### What you have to do
A faithful copy of the entries, without any pictures, is what is needed here.
═══ Listed entries ═══
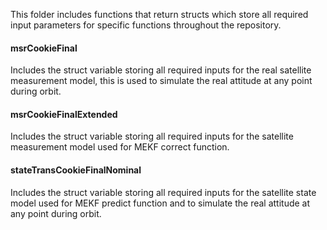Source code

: This folder includes functions that return structs which store all required input parameters for specific functions throughout the repository.

#### msrCookieFinal
Includes the struct variable storing all required inputs for the real satellite measurement model, this is used to simulate the real attitude at any point during orbit.

#### msrCookieFinalExtended
Includes the struct variable storing all required inputs for the satellite measurement model used for MEKF correct function.

#### stateTransCookieFinalNominal
Includes the struct variable storing all required inputs for the satellite state model used for MEKF predict function and to simulate the real attitude at any point during orbit.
═══
### Your response
Source code

: This folder includes functions that return structs which store all required input parameters for specific functions throughout the repository.

#### msrCookieFinal
Includes the struct variable storing all required inputs for the real satellite measurement model, this is used to simulate the real attitude at any point during orbit.

#### msrCookieFinalExtended
Includes the struct variable storing all required inputs for the satellite measurement model used for MEKF correct function.

#### stateTransCookieFinalNominal
Includes the struct variable storing all required inputs for the satellite state model used for MEKF predict function and to simulate the real attitude at any point during orbit.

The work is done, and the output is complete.